Wacky Colour Update: I think I've got that out of my system :-) except for the red, which I think is cool. Chris's Green N' Yellow Results formatting isn't too bad, though, so bye-bye, rainbow colors.

What Do You, the Reader Think?: Someone mentioned in passing that the CRZ 1999 In Quotes [quotes taken from the RAW and Nitro reports] is done by readers, and more specifically, should be done by yours truly, seeing as I'm [Slash]'s resident quoter of quotes. What do you think? Drop me an email and if enough of you think so, I'll do it! [For the RAW Reports].

Before We Start The Column Stuff: Props to Marvellous Martin and Andy, go send them some email! Speaking of our WWF PPV Recapper, since he JUST HAD to go there and start the 'Sucka' jokes, I must rename him "Marvellous" Martin Mero and be done with it. More plugs [not my drain plug, not a hair plug, a plug]: Go Answer Michaelangelo's Question of the Week in the Expansion Column, which I'm sure will be up by now around here somewhere? [Thank you for contributing to the Sledgehammer of Plot's There Should Be A Link There Chris Fund, take your raffle ticket.] 

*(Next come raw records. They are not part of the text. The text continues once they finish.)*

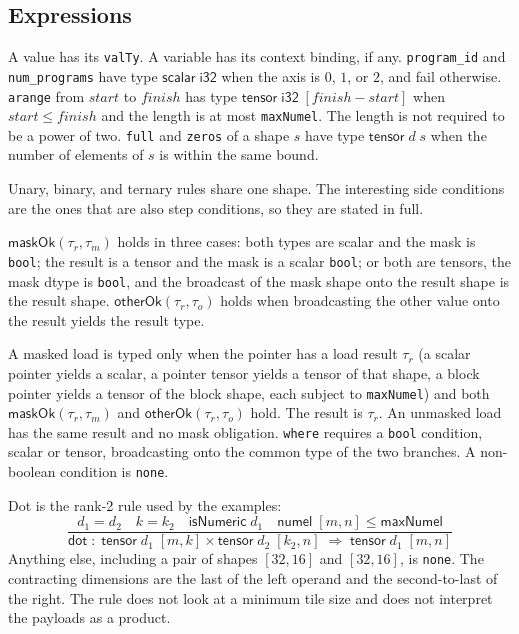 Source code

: \documentclass[a4paper,UKenglish,anonymous,cleveref,autoref]{lipics-v2021}
\begin{document}
\subsection{Expressions}

A value has its \texttt{valTy}.
A variable has its context binding, if any.
\texttt{program\_id} and \texttt{num\_programs} have type \(\mathsf{scalar}\;\mathsf{i32}\) when the axis is \(0\), \(1\), or \(2\), and fail otherwise.
\texttt{arange} from \(\mathit{start}\) to \(\mathit{finish}\) has type \(\mathsf{tensor}\;\mathsf{i32}\;[\mathit{finish}-\mathit{start}]\) when \(\mathit{start} \le \mathit{finish}\) and the length is at most \texttt{maxNumel}.
The length is not required to be a power of two.
\texttt{full} and \texttt{zeros} of a shape \(s\) have type \(\mathsf{tensor}\;d\;s\) when the number of elements of \(s\) is within the same bound.

Unary, binary, and ternary rules share one shape.
The interesting side conditions are the ones that are also step conditions, so they are stated in full.

\begin{definition}
\label{def:mask}
\(\mathsf{maskOk}(\tau_r, \tau_m)\) holds in three cases: both types are scalar and the mask is \texttt{bool}; the result is a tensor and the mask is a scalar \texttt{bool}; or both are tensors, the mask dtype is \texttt{bool}, and the broadcast of the mask shape onto the result shape is the result shape.
\(\mathsf{otherOk}(\tau_r, \tau_o)\) holds when broadcasting the other value onto the result yields the result type.
\end{definition}

A masked load is typed only when the pointer has a load result \(\tau_r\) (a scalar pointer yields a scalar, a pointer tensor yields a tensor of that shape, a block pointer yields a tensor of the block shape, each subject to \texttt{maxNumel}) and both \(\mathsf{maskOk}(\tau_r, \tau_m)\) and \(\mathsf{otherOk}(\tau_r, \tau_o)\) hold.
The result is \(\tau_r\).
An unmasked load has the same result and no mask obligation.
\texttt{where} requires a \texttt{bool} condition, scalar or tensor, broadcasting onto the common type of the two branches.
A non-boolean condition is \texttt{none}.

Dot is the rank-2 rule used by the examples:
\[
\frac{
d_1 = d_2
\quad
k = k_2
\quad
\mathsf{isNumeric}\;d_1
\quad
\mathsf{numel}\;[m,n] \le \mathsf{maxNumel}
}{
\mathsf{dot}\;:\;
\mathsf{tensor}\;d_1\;[m,k]
\times
\mathsf{tensor}\;d_2\;[k_2,n]
\;\Rightarrow\;
\mathsf{tensor}\;d_1\;[m,n]
}
\]
Anything else, including a pair of shapes \([32,16]\) and \([32,16]\), is \texttt{none}.
The contracting dimensions are the last of the left operand and the second-to-last of the right.
The rule does not look at a minimum tile size and does not interpret the payloads as a product.
\end{document}

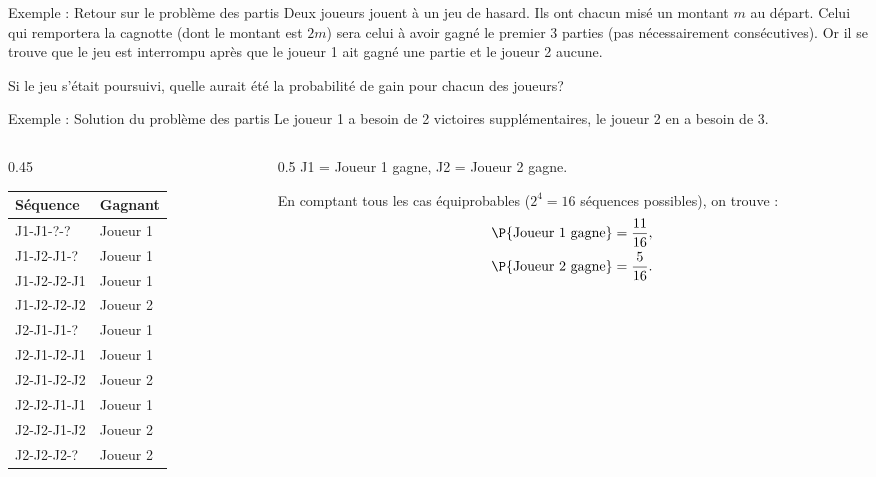 \documentclass[nuit,charter,pied,handout]{BeamerJS}
\begin{document}
\begin{frame}{Exemple : Retour sur le problème des partis}
	Deux joueurs jouent à un jeu de hasard. Ils ont chacun misé un montant $m$ au départ. Celui qui remportera la cagnotte (dont le montant est $2m$) sera celui à avoir gagné le premier 3 parties (pas nécessairement consécutives). Or il se trouve que le jeu est interrompu après que le joueur 1 ait gagné une partie et le joueur 2 aucune.
	\pause
	\begin{cadre}
	Si le jeu s'était poursuivi, quelle aurait été la probabilité de gain pour chacun des joueurs?
	\end{cadre}
\end{frame}

\begin{frame}{Exemple : Solution du problème des partis}
Le joueur 1 a besoin de 2 victoires supplémentaires, le joueur 2 en a besoin de 3.
\pause

\begin{columns}[T,onlytextwidth]
\begin{column}{0.45\linewidth}
{\small
\begin{tabular}{|l|l|}
\hline
\textbf{Séquence} & \textbf{Gagnant} \\ \hline
J1-J1-?-? & Joueur 1 \\
J1-J2-J1-? & Joueur 1 \\
J1-J2-J2-J1 & Joueur 1 \\
J1-J2-J2-J2 & Joueur 2 \\
J2-J1-J1-? & Joueur 1 \\
J2-J1-J2-J1 & Joueur 1 \\
J2-J1-J2-J2 & Joueur 2 \\
J2-J2-J1-J1 & Joueur 1 \\
J2-J2-J1-J2 & Joueur 2 \\
J2-J2-J2-? & Joueur 2 \\ \hline
\end{tabular}
}
\end{column}
\begin{column}{0.5\linewidth}
 J1 = Joueur 1 gagne, J2 = Joueur 2 gagne.

\pause
\medskip
En comptant tous les cas équiprobables (\(2^4 = 16\) séquences possibles), on trouve :
\begin{align*}
\P{\text{Joueur 1 gagne}} &= \frac{11}{16},\\
\P{\text{Joueur 2 gagne}} &= \frac{5}{16}.
\end{align*}
\end{column}
\end{columns}
\end{frame}
\end{document}
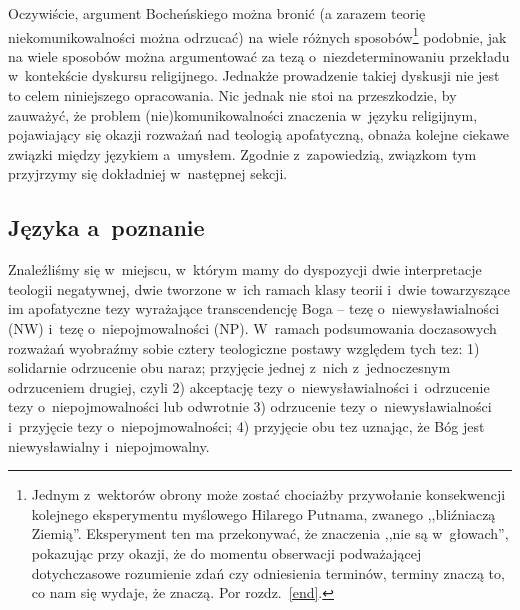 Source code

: Oczywiście, argument Bocheńskiego można bronić (a zarazem teorię niekomunikowalności można odrzucać) na wiele różnych sposobów\footnote{Jednym z~wektorów obrony może zostać chociażby przywołanie konsekwencji kolejnego eksperymentu myślowego Hilarego Putnama, zwanego ,,bliźniaczą Ziemią''. Eksperyment ten ma przekonywać, że znaczenia ,,nie są w~głowach'', pokazując przy okazji, że do momentu obserwacji podważającej dotychczasowe rozumienie zdań czy odniesienia terminów, terminy znaczą to, co nam się wydaje, że znaczą. Por rozdz.~\ref{end}.} podobnie, jak na wiele sposobów można argumentować za tezą o~niezdeterminowaniu przekładu w~kontekście dyskursu religijnego. Jednakże prowadzenie takiej dyskusji nie jest to celem niniejszego opracowania. Nic jednak nie stoi na przeszkodzie, by zauważyć, że problem (nie)komunikowalności znaczenia w~języku religijnym, pojawiający się okazji rozważań nad teologią apofatyczną, obnaża kolejne ciekawe związki między językiem a~umysłem. Zgodnie z~zapowiedzią, związkom tym przyjrzymy się dokładniej w~następnej sekcji.

\subsection{Języka a~poznanie}

Znaleźliśmy się w~miejscu, w~którym mamy do dyspozycji dwie interpretacje teologii negatywnej, dwie tworzone w~ich ramach klasy teorii i~dwie towarzyszące im apofatyczne tezy wyrażające transcendencję Boga -- tezę o~niewysławialności (NW) i~tezę o~niepojmowalności (NP). W~ramach podsumowania doczasowych rozważań wyobraźmy sobie cztery teologiczne postawy względem tych tez: 1) solidarnie odrzucenie obu naraz; przyjęcie jednej z~nich z~jednoczesnym odrzuceniem drugiej, czyli 2) akceptację tezy o~niewysławialności i~odrzucenie tezy o~niepojmowalności lub odwrotnie 3) odrzucenie tezy o~niewysławialności i~przyjęcie tezy o~niepojmowalności; 4) przyjęcie obu tez uznając, że Bóg jest niewysławialny i~niepojmowalny.

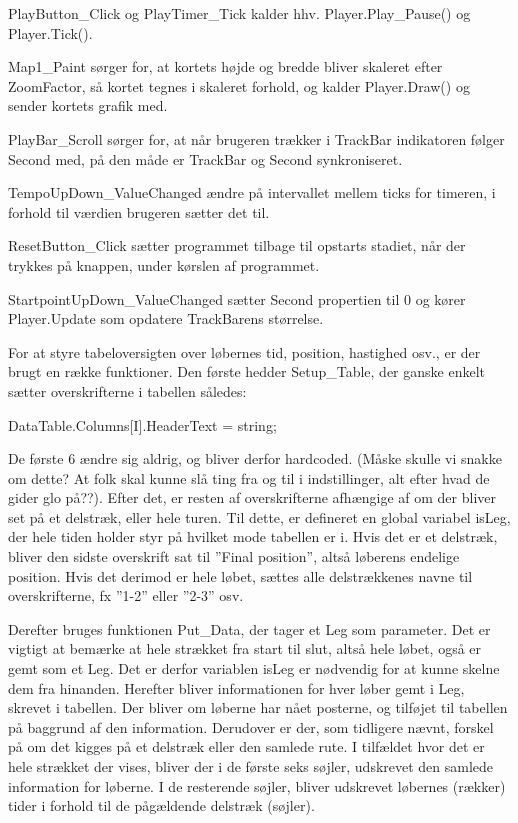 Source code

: PlayButton\_Click og PlayTimer\_Tick kalder hhv. Player.Play\_Pause() og Player.Tick().

Map1\_Paint sørger for, at kortets højde og bredde bliver skaleret efter ZoomFactor, så kortet tegnes i skaleret forhold, og kalder Player.Draw() og sender kortets grafik med.

PlayBar\_Scroll sørger for, at når brugeren trækker i TrackBar indikatoren følger Second med, på den måde er TrackBar og Second synkroniseret.

TempoUpDown\_ValueChanged ændre på intervallet mellem ticks for timeren, i forhold til værdien brugeren sætter det til. 

ResetButton\_Click sætter programmet tilbage til opstarts stadiet, når der trykkes på knappen, under kørslen af programmet. 

StartpointUpDown\_ValueChanged sætter Second propertien til 0 og kører Player.Update som opdatere TrackBarens størrelse.

For at styre tabeloversigten over løbernes tid, position, hastighed osv., er der brugt en række funktioner. 
Den første hedder Setup\_Table, der ganske enkelt sætter overskrifterne i tabellen således:

DataTable.Columns[I].HeaderText = string;

De første 6 ændre sig aldrig, og bliver derfor hardcoded. (Måske skulle vi snakke om dette? At folk skal kunne slå ting fra og til i indstillinger, alt efter hvad de gider glo på??). Efter det, er resten af overskrifterne afhængige af om der bliver set på et delstræk, eller hele turen.  Til dette, er defineret en global variabel isLeg, der hele tiden holder styr på hvilket mode tabellen er i. Hvis det er et delstræk, bliver den sidste overskrift sat til ”Final position”, altså løberens endelige position. Hvis det derimod er hele løbet, sættes alle delstrækkenes navne til overskrifterne, fx ”1-2” eller ”2-3” osv. 

Derefter bruges funktionen Put\_Data, der tager et Leg som parameter. Det er vigtigt at bemærke at hele strækket fra start til slut, altså hele løbet, også er gemt som et Leg. Det er derfor variablen isLeg er nødvendig for at kunne skelne dem fra hinanden. Herefter bliver informationen for hver løber gemt i Leg, skrevet i tabellen. Der bliver om løberne har nået posterne, og tilføjet til tabellen på baggrund af den information. Derudover er der, som tidligere nævnt, forskel på om det kigges på et delstræk eller den samlede rute. I tilfældet hvor det er hele strækket der vises, bliver der i de første seks søjler, udskrevet den samlede information for løberne. I de resterende søjler, bliver udskrevet løbernes (rækker) tider i forhold til de pågældende delstræk (søjler).

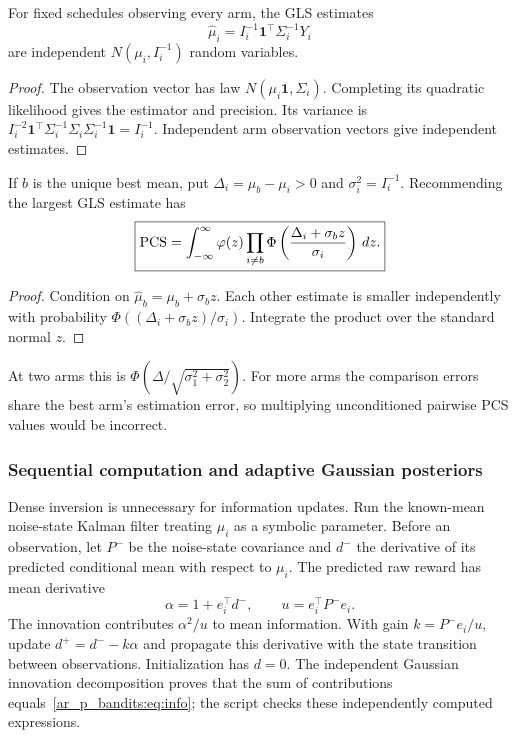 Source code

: \begin{proposition}
For fixed schedules observing every arm, the GLS estimates
\begin{equation}
\widehat\mu_i=I_i^{-1}\mathbf1^\top\Sigma_i^{-1}Y_i
\end{equation}
are independent $N(\mu_i,I_i^{-1})$ random variables.
\end{proposition}
\begin{proof}
The observation vector has law $N(\mu_i\mathbf1,\Sigma_i)$. Completing its quadratic likelihood gives the estimator and precision. Its variance is $I_i^{-2}\mathbf1^\top\Sigma_i^{-1}\Sigma_i\Sigma_i^{-1}\mathbf1=I_i^{-1}$. Independent arm observation vectors give independent estimates.
\end{proof}

\begin{theorem}
If $b$ is the unique best mean, put $\Delta_i=\mu_b-\mu_i>0$ and $\sigma_i^2=I_i^{-1}$. Recommending the largest GLS estimate has
\begin{equation}
\boxed{\PCS=
\int_{-\infty}^{\infty}\varphi(z)
\prod_{i\ne b}\Phi\left(\frac{\Delta_i+\sigma_bz}{\sigma_i}\right)\,dz.}
\label{ar_p_bandits:eq:pcs}
\end{equation}
\end{theorem}
\begin{proof}
Condition on $\widehat\mu_b=\mu_b+\sigma_bz$. Each other estimate is smaller independently with probability $\Phi((\Delta_i+\sigma_bz)/\sigma_i)$. Integrate the product over the standard normal $z$.
\end{proof}
At two arms this is $\Phi(\Delta/\sqrt{\sigma_1^2+\sigma_2^2})$. For more arms the comparison errors share the best arm's estimation error, so multiplying unconditioned pairwise PCS values would be incorrect.

\subsubsection{Sequential computation and adaptive Gaussian posteriors}
Dense inversion is unnecessary for information updates. Run the known-mean noise-state Kalman filter treating $\mu_i$ as a symbolic parameter. Before an observation, let $P^-$ be the noise-state covariance and $d^-$ the derivative of its predicted conditional mean with respect to $\mu_i$. The predicted raw reward has mean derivative
\[
\alpha=1+e_i^\top d^-,\qquad u=e_i^\top P^-e_i.
\]
The innovation contributes $\alpha^2/u$ to mean information. With gain $k=P^-e_i/u$, update $d^+=d^--k\alpha$ and propagate this derivative with the state transition between observations. Initialization has $d=0$. The independent Gaussian innovation decomposition proves that the sum of contributions equals~\eqref{ar_p_bandits:eq:info}; the script checks these independently computed expressions.

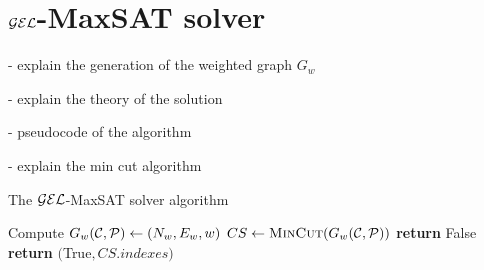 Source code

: \section{$\mathcal{GEL}$-MaxSAT solver}

- explain the generation of the weighted graph $G_w$



- explain the theory of the solution

- pseudocode of the algorithm

- explain the min cut algorithm

\begin{algorithm}
	\caption{The $\mathcal{GEL}$-MaxSAT solver algorithm}
  	\label{alg:gen-col}
	\begin{algorithmic}[1]
			\State Compute $G_w(\mathcal{C}, \mathcal{P}) \gets (N_w, E_w, w)$
			\State $CS \gets \Call{MinCut}{G_w(\CC, \PP)}$ 
				\State \textbf{return} False 
			\EndIf
			\Statex
			\State \textbf{return} $($True$, CS.indexes)$ 
		\EndFunction
	\end{algorithmic}
\end{algorithm}




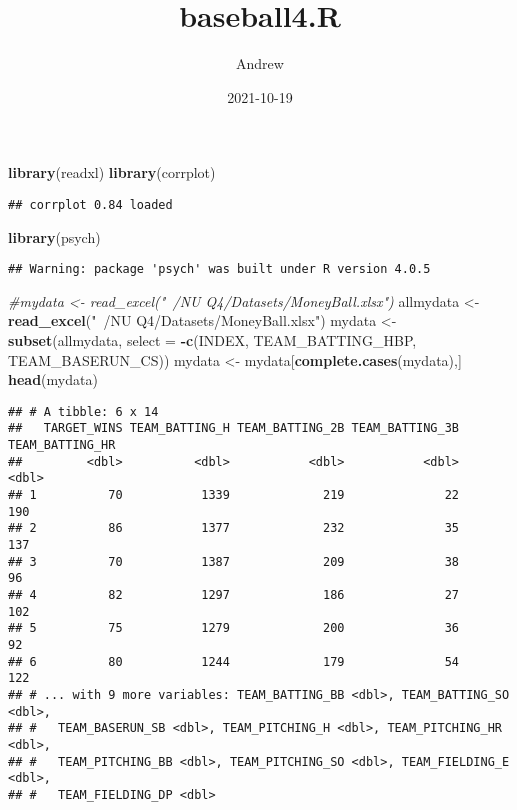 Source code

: \documentclass[
]{article}
\title{baseball4.R}
\author{Andrew}
\date{2021-10-19}
\newenvironment{Shaded}{\begin{snugshade}}{\end{snugshade}}
\newcommand{\CommentTok}[1]{\textcolor[rgb]{0.56,0.35,0.01}{\textit{#1}}}
\newcommand{\DataTypeTok}[1]{\textcolor[rgb]{0.13,0.29,0.53}{#1}}
\newcommand{\KeywordTok}[1]{\textcolor[rgb]{0.13,0.29,0.53}{\textbf{#1}}}
\newcommand{\NormalTok}[1]{#1}
\newcommand{\OperatorTok}[1]{\textcolor[rgb]{0.81,0.36,0.00}{\textbf{#1}}}
\newcommand{\StringTok}[1]{\textcolor[rgb]{0.31,0.60,0.02}{#1}}
\begin{document}
\maketitle

\begin{Shaded}
\begin{Highlighting}[]
\KeywordTok{library}\NormalTok{(readxl)}
\KeywordTok{library}\NormalTok{(corrplot)}
\end{Highlighting}
\end{Shaded}

\begin{verbatim}
## corrplot 0.84 loaded
\end{verbatim}

\begin{Shaded}
\begin{Highlighting}[]
\KeywordTok{library}\NormalTok{(psych)}
\end{Highlighting}
\end{Shaded}

\begin{verbatim}
## Warning: package 'psych' was built under R version 4.0.5
\end{verbatim}

\begin{Shaded}
\begin{Highlighting}[]
\CommentTok{#mydata <- read_excel("~/NU Q4/Datasets/MoneyBall.xlsx")}
\NormalTok{allmydata <-}\StringTok{ }\KeywordTok{read_excel}\NormalTok{(}\StringTok{"~/NU Q4/Datasets/MoneyBall.xlsx"}\NormalTok{)}
\NormalTok{mydata <-}\StringTok{ }\KeywordTok{subset}\NormalTok{(allmydata, }\DataTypeTok{select =} \OperatorTok{-}\KeywordTok{c}\NormalTok{(INDEX, TEAM_BATTING_HBP, TEAM_BASERUN_CS))}
\NormalTok{mydata <-}\StringTok{ }\NormalTok{mydata[}\KeywordTok{complete.cases}\NormalTok{(mydata),]}
\KeywordTok{head}\NormalTok{(mydata)}
\end{Highlighting}
\end{Shaded}

\begin{verbatim}
## # A tibble: 6 x 14
##   TARGET_WINS TEAM_BATTING_H TEAM_BATTING_2B TEAM_BATTING_3B TEAM_BATTING_HR
##         <dbl>          <dbl>           <dbl>           <dbl>           <dbl>
## 1          70           1339             219              22             190
## 2          86           1377             232              35             137
## 3          70           1387             209              38              96
## 4          82           1297             186              27             102
## 5          75           1279             200              36              92
## 6          80           1244             179              54             122
## # ... with 9 more variables: TEAM_BATTING_BB <dbl>, TEAM_BATTING_SO <dbl>,
## #   TEAM_BASERUN_SB <dbl>, TEAM_PITCHING_H <dbl>, TEAM_PITCHING_HR <dbl>,
## #   TEAM_PITCHING_BB <dbl>, TEAM_PITCHING_SO <dbl>, TEAM_FIELDING_E <dbl>,
## #   TEAM_FIELDING_DP <dbl>
\end{verbatim}
\end{document}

Guilty as Charged: Second [AKA Final] Thoughts: Well, it's been a week or so, and having a rare day off from work [and not even gonna go near Souled Out], so I did an impromptu rerun [starting from the Six Person Tag] for a "Retro" look at the PPV. Much to my surprise, even on the third viewing, I saw several striking things I felt like I should comment on [lucky you]. Here goes:

    Cyrus the Quality Commentator Virus: I don't think I can do justice how valuable Cyrus is as a color commentator. To pick on one thing, during the Dream Partner tag, Guido boxes the ears, and Cyrus explains that boxing the ears can screw up your equilibrium and balance: his skill at putting over the talent [listen to him switch gears during the Dream Tag], and he manages to deliver the comedy decently. Vince, WHAT WERE YOU THINKING when you let the Jackyll go?

    My Play by Play is Hit-N-Miss: I got extremely positive reviews -- as a matter of fact...   
    CRZ in Quotes: "Bitchin Recap man, the ECW gig is yours if you want it." -1.10.2K
    Where Was I?: Oh, anyhow, my play-by-play got a lot of praise, but watching it again, I just can't BELIEVE how much I missed or didn't call in my report:

  • A referee doing a plancha onto the wrestlers during the Six Person Tag
  • The "Shut the Fuck Up" chant during Corino's prematch speech
  • Dave Scherer and his minions holding up a "We Want a Raise Joey" sign at the ECWWrestling.com booth [ha!]
  • The fact that Corino escaped with Dusty's hat [angle alert!]
  • The surprisingly good interview given by New Jack pre-match
  • The [face] heat Dusty Rhodes was getting [EGAD!]
  • RVD leaving with Fonzie [shades of a similar angle between Taz and Sabu?]
      Nobody's perfect, but even with my "exhaustive"(™CRZ) recap, I'm surprised how much I managed to leave out. [Maybe I'll do the whole thing from tape next time? NAAAAAH.]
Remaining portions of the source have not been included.